Baue's contention that the State failed to present evidence sufficient to constitute a prima facie case is without merit. The result of the second breath test established that Baue had a concentration of .10 of 1 gram or more by weight of alcohol per 210 liters of his breath. As we have noted, the trial court was not required as a matter of law to adjust this test result downward on the basis of any alleged margin of error of the testing device. This evidence, if believed by the jury, was alone sufficient to convict Baue of DUI. See § 60-6,196(1)(b). The trial court therefore did not err in overruling his motion to dismiss.

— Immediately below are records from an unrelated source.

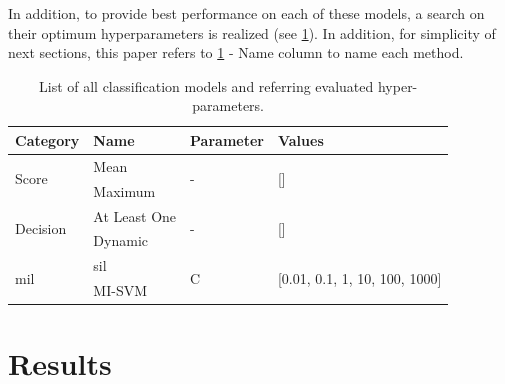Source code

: \documentclass[journal,article,submit,moreauthors,pdftex, applsci]{Definitions/mdpi}
\begin{document}
In addition, to provide best performance on each of these models, a search on their optimum hyperparameters is realized (see \cref{tab:patient_hyperparameters}). In addition, for simplicity of next sections, this paper refers to \cref{tab:patient_hyperparameters} - Name column to name each method.\par
\begin{table}[]
    \centering
    \begin{tabular}{llll}
    \textbf{Category}               & \textbf{Name}     & \textbf{Parameter}& \textbf{Values}                                   \\ \hline
    \multirow{2}{*}{Score}          & Mean              & \multirow{2}{*}{-}& \multirow{2}{*}{[]}                               \\ \cline{2-2}
                                    & Maximum           &                   &                                                   \\ \hline 
    \multirow{2}{*}{Decision}       & At Least One      & \multirow{2}{*}{-}& \multirow{2}{*}{[]}                               \\ \cline{2-2}
                                    & Dynamic           &                   &                                                   \\ \hline 
    \multirow{2}{*}{\ac{mil}}       & \ac{sil}          & \multirow{2}{*}{C}& \multirow{2}{*}{[0.01, 0.1, 1, 10, 100, 1000]}    \\ \cline{2-2}
                                    & MI-SVM            &                   &                                                   \\ \hline 
    \end{tabular}    
    \caption{List of all classification models and referring evaluated hyper-parameters.}
    \label{tab:patient_hyperparameters}
\end{table}
\par


\section{Results}
\label{sec:results}
\end{document}
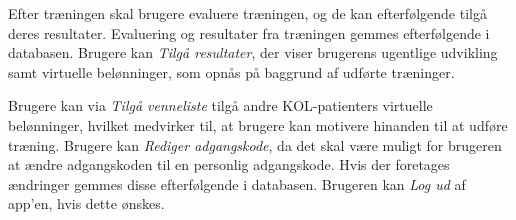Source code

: Efter træningen skal brugere evaluere træningen, og de kan efterfølgende tilgå deres resultater. Evaluering og resultater fra træningen gemmes efterfølgende i databasen. Brugere kan \textit{Tilgå resultater}, der viser brugerens ugentlige udvikling samt virtuelle belønninger, som opnås på baggrund af udførte træninger. 

Brugere kan via \textit{Tilgå venneliste} tilgå andre KOL-patienters virtuelle belønninger, hvilket medvirker til, at brugere kan motivere hinanden til at udføre træning. Brugere kan \textit{Rediger adgangskode}, da det skal være muligt for brugeren at ændre adgangskoden til en personlig adgangskode. Hvis der foretages ændringer gemmes disse efterfølgende i databasen.
Brugeren kan \textit{Log ud} af app'en, hvis dette ønskes. 

%
%
%
%
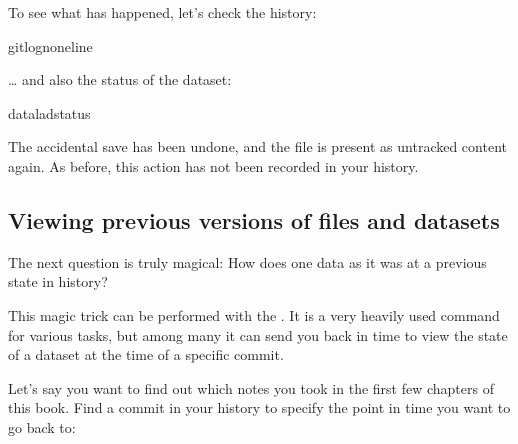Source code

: \sphinxAtStartPar
To see what has happened, let’s check the history:

\begin{sphinxVerbatim}[commandchars=\\\{\}]
gitlog\PYGZhy{}n\PYGZhy{}\PYGZhy{}oneline
\end{sphinxVerbatim}

\sphinxAtStartPar
… and also the status of the dataset:

\begin{sphinxVerbatim}[commandchars=\\\{\}]
dataladstatus
\end{sphinxVerbatim}

\sphinxAtStartPar
The accidental save has been undone, and the file is present
as untracked content again.
As before, this action has not been recorded in your history.


\subsection{Viewing previous versions of files and datasets}
\label{\detokenize{basics/101-137-history:viewing-previous-versions-of-files-and-datasets}}
\sphinxAtStartPar
The next question is truly magical: How does one 
data as it was at a previous state in history?

\sphinxAtStartPar
This magic trick can be performed with the .
It is a very heavily used command for various tasks, but among
many it can send you back in time to view the state of a dataset
at the time of a specific commit.

\sphinxAtStartPar
Let’s say you want to find out which notes you took in the first
few chapters of this book. Find a commit {\hyperref[\detokenize{glossary:term-shasum}]{}} in your history
to specify the point in time you want to go back to:

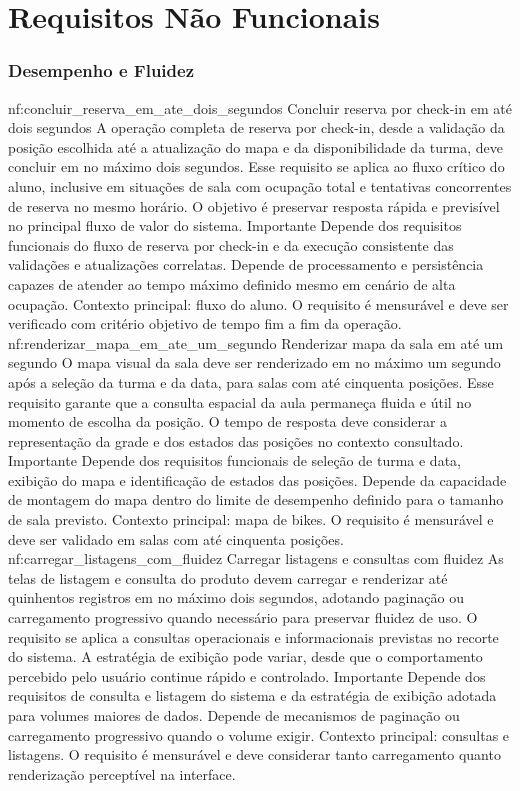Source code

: \section{Requisitos Não Funcionais}

\subsubsection*{Desempenho e Fluidez}
\reqfuncfull
{nf:concluir_reserva_em_ate_dois_segundos}
{Concluir reserva por check-in em até dois segundos}
{A operação completa de reserva por check-in, desde a validação da posição escolhida até a atualização do mapa e da disponibilidade da turma, deve concluir em no máximo dois segundos. Esse requisito se aplica ao fluxo crítico do aluno, inclusive em situações de sala com ocupação total e tentativas concorrentes de reserva no mesmo horário. O objetivo é preservar resposta rápida e previsível no principal fluxo de valor do sistema.}
{Importante}
{Depende dos requisitos funcionais do fluxo de reserva por check-in e da execução consistente das validações e atualizações correlatas. Depende de processamento e persistência capazes de atender ao tempo máximo definido mesmo em cenário de alta ocupação.}
{Contexto principal: fluxo do aluno. O requisito é mensurável e deve ser verificado com critério objetivo de tempo fim a fim da operação.}
\reqfuncfull
{nf:renderizar_mapa_em_ate_um_segundo}
{Renderizar mapa da sala em até um segundo}
{O mapa visual da sala deve ser renderizado em no máximo um segundo após a seleção da turma e da data, para salas com até cinquenta posições. Esse requisito garante que a consulta espacial da aula permaneça fluida e útil no momento de escolha da posição. O tempo de resposta deve considerar a representação da grade e dos estados das posições no contexto consultado.}
{Importante}
{Depende dos requisitos funcionais de seleção de turma e data, exibição do mapa e identificação de estados das posições. Depende da capacidade de montagem do mapa dentro do limite de desempenho definido para o tamanho de sala previsto.}
{Contexto principal: mapa de bikes. O requisito é mensurável e deve ser validado em salas com até cinquenta posições.}
\reqfuncfull
{nf:carregar_listagens_com_fluidez}
{Carregar listagens e consultas com fluidez}
{As telas de listagem e consulta do produto devem carregar e renderizar até quinhentos registros em no máximo dois segundos, adotando paginação ou carregamento progressivo quando necessário para preservar fluidez de uso. O requisito se aplica a consultas operacionais e informacionais previstas no recorte do sistema. A estratégia de exibição pode variar, desde que o comportamento percebido pelo usuário continue rápido e controlado.}
{Importante}
{Depende dos requisitos de consulta e listagem do sistema e da estratégia de exibição adotada para volumes maiores de dados. Depende de mecanismos de paginação ou carregamento progressivo quando o volume exigir.}
{Contexto principal: consultas e listagens. O requisito é mensurável e deve considerar tanto carregamento quanto renderização perceptível na interface.}


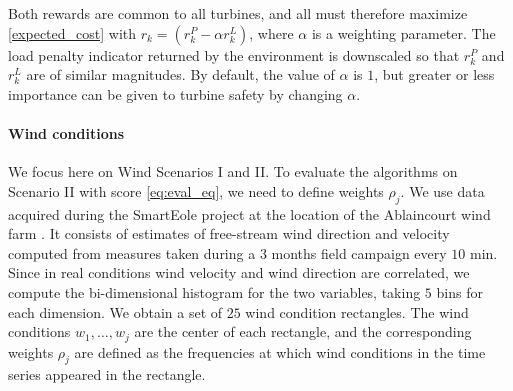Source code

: \documentclass{article}
\begin{document}
Both rewards are common to all turbines, and all must therefore maximize \eqref{expected_cost} with $r_k = (r^P_k - \alpha r^L_k)$, where $\alpha$ is a weighting parameter. The load penalty indicator returned by the environment is downscaled so that $r^P_k$ and $r^L_k$ are of similar magnitudes. By default, the value of $\alpha$ is $1$, but greater or less importance can be given to turbine safety by changing $\alpha$. 

\paragraph{Wind conditions}
We focus here on Wind Scenarios I and II. To evaluate the algorithms on Scenario II with score \eqref{eq:eval_eq}, we need to define weights $\rho_j$. We use data acquired during the SmartEole project at the location of the Ablaincourt wind farm \cite{7turb-layout}. It consists of estimates of free-stream wind direction and velocity computed from measures taken during a $3$ months field campaign every $10$ min. Since in real conditions wind velocity and wind direction are correlated, we compute the bi-dimensional histogram for the two variables, taking $5$ bins for each dimension. We obtain a set of $25$ wind condition rectangles. The wind conditions $w_1, \dots, w_j$ are the center of each rectangle, and the corresponding weights $\rho_j$ are defined as the frequencies at which wind conditions in the time series appeared in the rectangle.
%
\end{document}
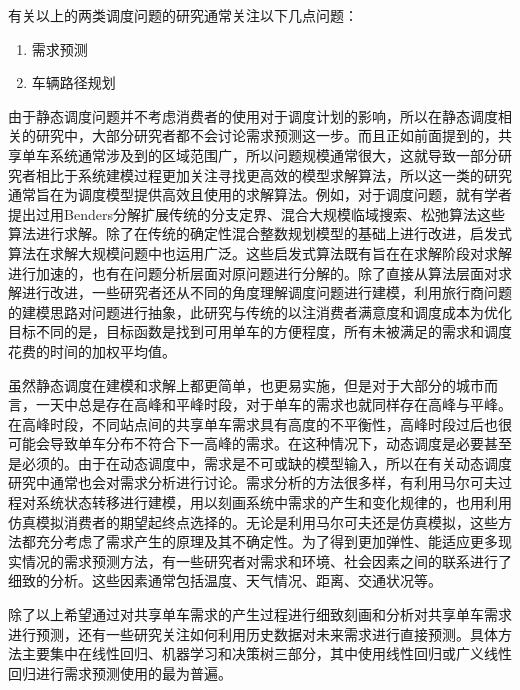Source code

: \documentclass[]{tongjithesis}
\numberwithin{equation}{chapter}
\begin{document}
有关以上的两类调度问题的研究通常关注以下几点问题：
\begin{enumerate}
	\item 需求预测
	\item 车辆路径规划
\end{enumerate}

由于静态调度问题并不考虑消费者的使用对于调度计划的影响，所以在静态调度相关的研究中，大部分研究者都不会讨论需求预测这一步。而且正如前面提到的，共享单车系统通常涉及到的区域范围广，所以问题规模通常很大，这就导致一部分研究者相比于系统建模过程更加关注寻找更高效的模型求解算法，所以这一类的研究通常旨在为调度模型提供高效且使用的求解算法。例如，对于调度问题，就有学者提出过用Benders分解扩展传统的分支定界\cite{erdougan2015exact}、混合大规模临域搜索\cite{pal2017free}、松弛算法\cite{chemla2013bike}这些算法进行求解。除了在传统的确定性混合整数规划模型的基础上进行改进，启发式算法在求解大规模问题中也运用广泛\cite{ho2014solving,forma20153}。这些启发式算法既有旨在在求解阶段对求解进行加速的，也有在问题分析层面对原问题进行分解的。除了直接从算法层面对求解进行改进，一些研究者还从不同的角度理解调度问题进行建模，利用旅行商问题的建模思路对问题进行抽象\cite{chemla2013bike}，此研究与传统的以注消费者满意度和调度成本为优化目标不同的是，目标函数是找到可用单车的方便程度，所有未被满足的需求和调度花费的时间的加权平均值。

虽然静态调度在建模和求解上都更简单，也更易实施，但是对于大部分的城市而言，一天中总是存在高峰和平峰时段，对于单车的需求也就同样存在高峰与平峰。在高峰时段，不同站点间的共享单车需求具有高度的不平衡性，高峰时段过后也很可能会导致单车分布不符合下一高峰的需求。在这种情况下，动态调度是必要甚至是必须的。由于在动态调度中，需求是不可或缺的模型输入，所以在有关动态调度研究中通常也会对需求分析进行讨论。需求分析的方法很多样，有利用马尔可夫过程对系统状态转移进行建模，用以刻画系统中需求的产生和变化规律的\cite{schuijbroek2017inventory}，也用利用仿真模拟消费者的期望起终点选择的\cite{caggiani2013dynamic}。无论是利用马尔可夫还是仿真模拟，这些方法都充分考虑了需求产生的原理及其不确定性。为了得到更加弹性、能适应更多现实情况的需求预测方法，有一些研究者对需求和环境、社会因素之间的联系进行了细致的分析。这些因素通常包括温度、天气情况、距离、交通状况等\cite{frade2014bicycle,faghih2014land}。

除了以上希望通过对共享单车需求的产生过程进行细致刻画和分析对共享单车需求进行预测，还有一些研究关注如何利用历史数据对未来需求进行直接预测。具体方法主要集中在线性回归、机器学习和决策树三部分，其中使用线性回归或广义线性回归进行需求预测使用的最为普遍。
\end{document}
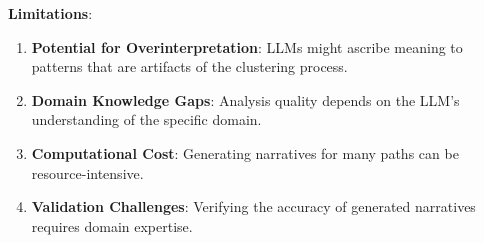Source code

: \textbf{Limitations}:
\begin{enumerate}
    \item \textbf{Potential for Overinterpretation}: LLMs might ascribe meaning to patterns that are artifacts of the clustering process.
    \item \textbf{Domain Knowledge Gaps}: Analysis quality depends on the LLM's understanding of the specific domain.
    \item \textbf{Computational Cost}: Generating narratives for many paths can be resource-intensive.
    \item \textbf{Validation Challenges}: Verifying the accuracy of generated narratives requires domain expertise.
\end{enumerate}

\iffalse
Our experiments show that these narratives can effectively translate complex mathematical relationships into intuitive explanations that capture the essence of the model's internal behavior.

### 6.4 Bias Auditing Through LLMs
... (placeholder content removed) ...
\fi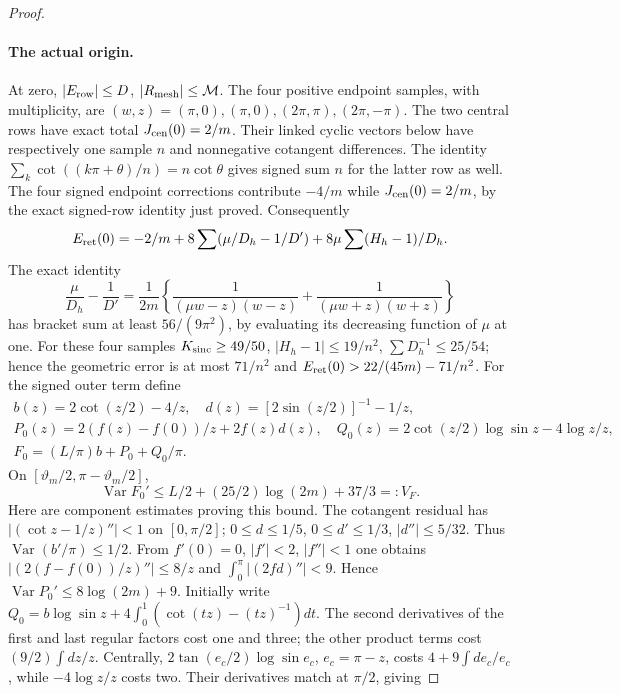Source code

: \begin{proof}
\paragraph{The actual origin.}
At zero, $|E_{\rm row}|\leq D$, $|R_{\rm mesh}|\leq\mathcal M$.
The four positive endpoint samples, with multiplicity, are
$(w,z)=(\pi,0),(\pi,0),(2\pi,\pi),(2\pi,-\pi)$.
The two central rows have exact total $J_{\rm cen}(0)=2/m$.
Their linked cyclic vectors below have respectively one sample $n$
and nonnegative cotangent differences. The identity
$\sum_k\cot((k\pi+\theta)/n)=n\cot\theta$ gives signed sum $n$
for the latter row as well.
The four signed endpoint corrections contribute $-4/m$ while
$J_{\rm cen}(0)=2/m$, by the exact signed-row identity just proved.
Consequently
\[
 E_{\rm ret}(0)=-2/m+8\sum(\mu/D_h-1/D')
                         +8\mu\sum(H_h-1)/D_h.
\]
The exact identity
\[
 \frac\mu{D_h}-\frac1{D'}=\frac1{2m}
 \left\{\frac1{(\mu w-z)(w-z)}+
              \frac1{(\mu w+z)(w+z)}\right\}
\]
has bracket sum at least $56/(9\pi^2)$, by evaluating its decreasing
function of $\mu$ at one. For these four samples
$K_{\rm sinc}\geq49/50$, $|H_h-1|\leq19/n^2$, $\sum D_h^{-1}\leq25/54$;
hence the geometric error is at most $71/n^2$ and
$E_{\rm ret}(0)>22/(45m)-71/n^2$.
For the signed outer term define
\[
 \begin{gathered}
 b(z)=2\cot(z/2)-4/z,\quad d(z)=[2\sin(z/2)]^{-1}-1/z,
 \\ P_0(z)=2(f(z)-f(0))/z+2f(z)d(z),\quad
 Q_0(z)=2\cot(z/2)\log\sin z-4\log z/z,\\
 F_0=(L/\pi)b+P_0+Q_0/\pi.
 \end{gathered}
\]
On $[\vartheta_m/2,\pi-\vartheta_m/2]$,
\begin{equation}\label{uc:origin-variation}
 \operatorname{Var}F_0'\leq L/2+(25/2)\log(2m)+37/3=:V_F.
\end{equation}
Here are component estimates proving this bound. The cotangent
residual has $|(\cot z-1/z)''|<1$ on $[0,\pi/2]$;
$0\leq d\leq1/5$, $0\leq d'\leq1/3$, $|d''|\leq5/32$.
Thus $\operatorname{Var}(b'/\pi)\leq1/2$.
From $f'(0)=0$, $|f'|<2$, $|f''|<1$ one obtains
$|(2(f-f(0))/z)''|\leq8/z$ and
$\int_0^\pi|(2fd)''|<9$. Hence
$\operatorname{Var}P_0'\leq8\log(2m)+9$.
Initially write $Q_0=b\log\sin z+4\int_0^1(\cot(tz)-(tz)^{-1})dt$.
The second derivatives of the first and last regular factors cost one
and three; the other product terms cost $(9/2)\int dz/z$.
Centrally, $2\tan(e_c/2)\log\sin e_c$, $e_c=\pi-z$, costs
$4+9\int de_c/e_c$, while $-4\log z/z$ costs two.
Their derivatives match at $\pi/2$, giving

\end{proof}
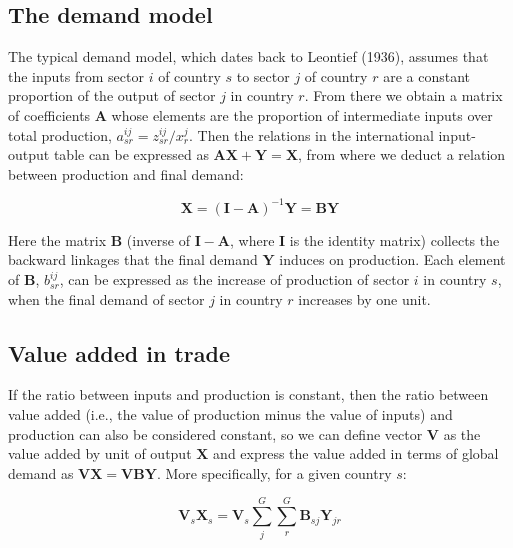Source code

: \hypertarget{the-demand-model}{%
\subsection{The demand model}\label{the-demand-model}}

The typical demand model, which dates back to
Leontief (1936), assumes that the inputs from sector \(i\) of country
\(s\) to sector \(j\) of country \(r\) are a constant proportion of the output of
sector \(j\) in country \(r\). From there we obtain a matrix of coefficients
\(\mathbf{A}\) whose elements are the proportion of intermediate inputs over total
production, \(a_{sr}^{ij} = z_{sr}^{ij} / {x_{r}^{j}}\). Then the relations in the
international input-output table can be expressed as
\(\mathbf{AX}+\mathbf{Y}=\mathbf{X}\), from where we deduct a relation between
production and final demand:

\begin{equation}
  \mathbf{X}=\left(\mathbf{I}-\mathbf{A}\right)^{-1}\mathbf{Y}=\mathbf{BY}
   \label{eq:XBY}
\end{equation}

Here the matrix \(\mathbf{B}\) (inverse of \(\mathbf{I} -\mathbf{A}\), where
\(\mathbf{I}\) is the identity matrix) collects the backward linkages that the
final demand \(\mathbf{Y}\) induces on production. Each element of \(\mathbf{B}\),
\(b_{sr}^{ij}\), can be expressed as the increase of production of sector \(i\) in
country \(s\), when the final demand of sector \(j\) in country \(r\) increases by one
unit.

\hypertarget{value-added-in-trade}{%
\subsection{Value added in trade}\label{value-added-in-trade}}

If the ratio between inputs and production is constant, then the ratio between
value added (i.e., the value of production minus the value of inputs) and
production can also be considered constant, so we can define vector \(\mathbf{V}\)
as the value added by unit of output \(\mathbf{X}\) and express the value added in
terms of global demand as \(\mathbf{V} \mathbf{X} = \mathbf{V} \mathbf{BY}\). More
specifically, for a given country \(s\):

\begin{equation}
  \mathbf{V}_s \mathbf{X}_s =
    \mathbf{V}_s \sum_{j}^{G}\sum_{r}^{G}{\mathbf{B}_{sj} \mathbf{Y}_{jr}}
    \label{eq:VBY}
\end{equation}

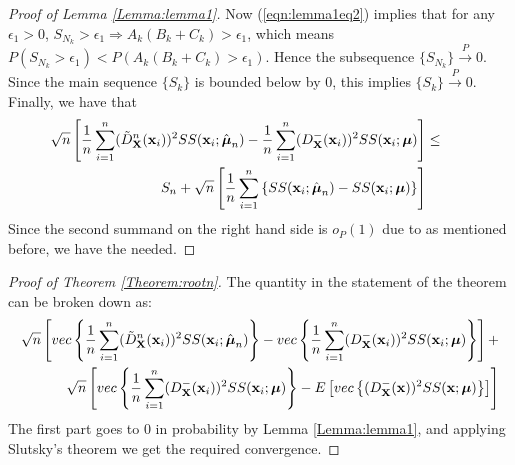 \begin{proof}[Proof of Lemma \ref{Lemma:lemma1}]
Now (\ref{eqn:lemma1eq2}) implies that for any $\epsilon_1 > 0$, $S_{N_k} > \epsilon_1 \Rightarrow A_k (B_k + C_k) > \epsilon_1$, which means $ P(S_{N_k} > \epsilon_1) < P(A_k (B_k + C_k) > \epsilon_1)$. Hence the subsequence $\{S_{N_k}\} \stackrel{P}{\rightarrow} 0$. Since the main sequence $\{S_k\}$ is bounded below by 0, this implies $\{S_k\} \stackrel{P}{\rightarrow} 0$. Finally, we have that
%
\begin{eqnarray}
\sqrt n \left[
\frac{1}{n} \sum_{i=1}^n (\tilde D^n_{\mathbf{X}} ({\bf{x}}_i))^2 SS({\bf{x}}_i; \hat{{\boldsymbol{\mu}}}_n) -
\frac{1}{n} \sum_{i=1}^n (D^-_{\mathbf{X}} ({\bf{x}}_i))^2 SS({\bf{x}}_i; {\boldsymbol{\mu}}) \right] &\leq & \hspace{1em} \notag\\
S_n +  \sqrt{n} \left[ \frac{1}{n} \sum_{i=1}^{n} \left\{ SS({\bf{x}}_i; \hat{{\boldsymbol{\mu}}}_{n}) - SS({\bf{x}}_i; {\boldsymbol{\mu}}) \right\} \right] &&
\end{eqnarray}
%
Since the second summand on the right hand side is $o_P(1)$ due to \cite{durre14} as mentioned before, we have the needed.
\end{proof}

\begin{proof}[Proof of Theorem \ref{Theorem:rootn}]
The quantity in the statement of the theorem can be broken down as:
%
\begin{eqnarray*}
\sqrt n \left[ vec\left\{ \frac{1}{n} \sum_{i=1}^n (\tilde D^n_{\mathbf{X}} ({\bf{x}}_i))^2 SS({\bf{x}}_i; \hat{{\boldsymbol{\mu}}}_n) \right\} - vec\left\{ \frac{1}{n} \sum_{i=1}^n (D^-_{\mathbf{X}} ({\bf{x}}_i))^2 SS({\bf{x}}_i; {\boldsymbol{\mu}}) \right\} \right] +\\
\sqrt n \left[ vec\left\{ \frac{1}{n} \sum_{i=1}^n (D^-_{\mathbf{X}} ({\bf{x}}_i))^2 SS({\bf{x}}_i; {\boldsymbol{\mu}}) \right\} - E \left[ vec\left\{ (D^-_{\mathbf{X}} ({\bf{x}}))^2 SS({\bf{x}}; {\boldsymbol{\mu}}) \right\} \right] \right]
\end{eqnarray*}
%
The first part goes to 0 in probability by Lemma \ref{Lemma:lemma1}, and applying Slutsky's theorem we get the required convergence.
\end{proof}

In summary, we conclude that the trial court, and the district court in its appellate review, did not err in determining (1) that there was probable cause for Baue's arrest, (2) that evidence relating to the HGN test administered prior to arrest was properly admitted at trial, and (3) that the result of the second breath test administered following Baue's arrest was not subject to downward adjustment as a matter of law. We also conclude, as did the district court, that the trial court did not err in denying Baue's motion for appointment of an expert and his motion to dismiss at the close of the State's case in chief. However, we hold that the trial court committed prejudicial error in receiving testimony over objection regarding the digital readout generated by the first breath test administered to Baue after his arrest. Because we conclude the evidence was sufficient to sustain Baue's conviction, but that part of the evidence should not have been admitted, we reverse the judgment of conviction and remand the cause to the district court with instructions to reverse the judgment of the county court and remand the matter for a new trial.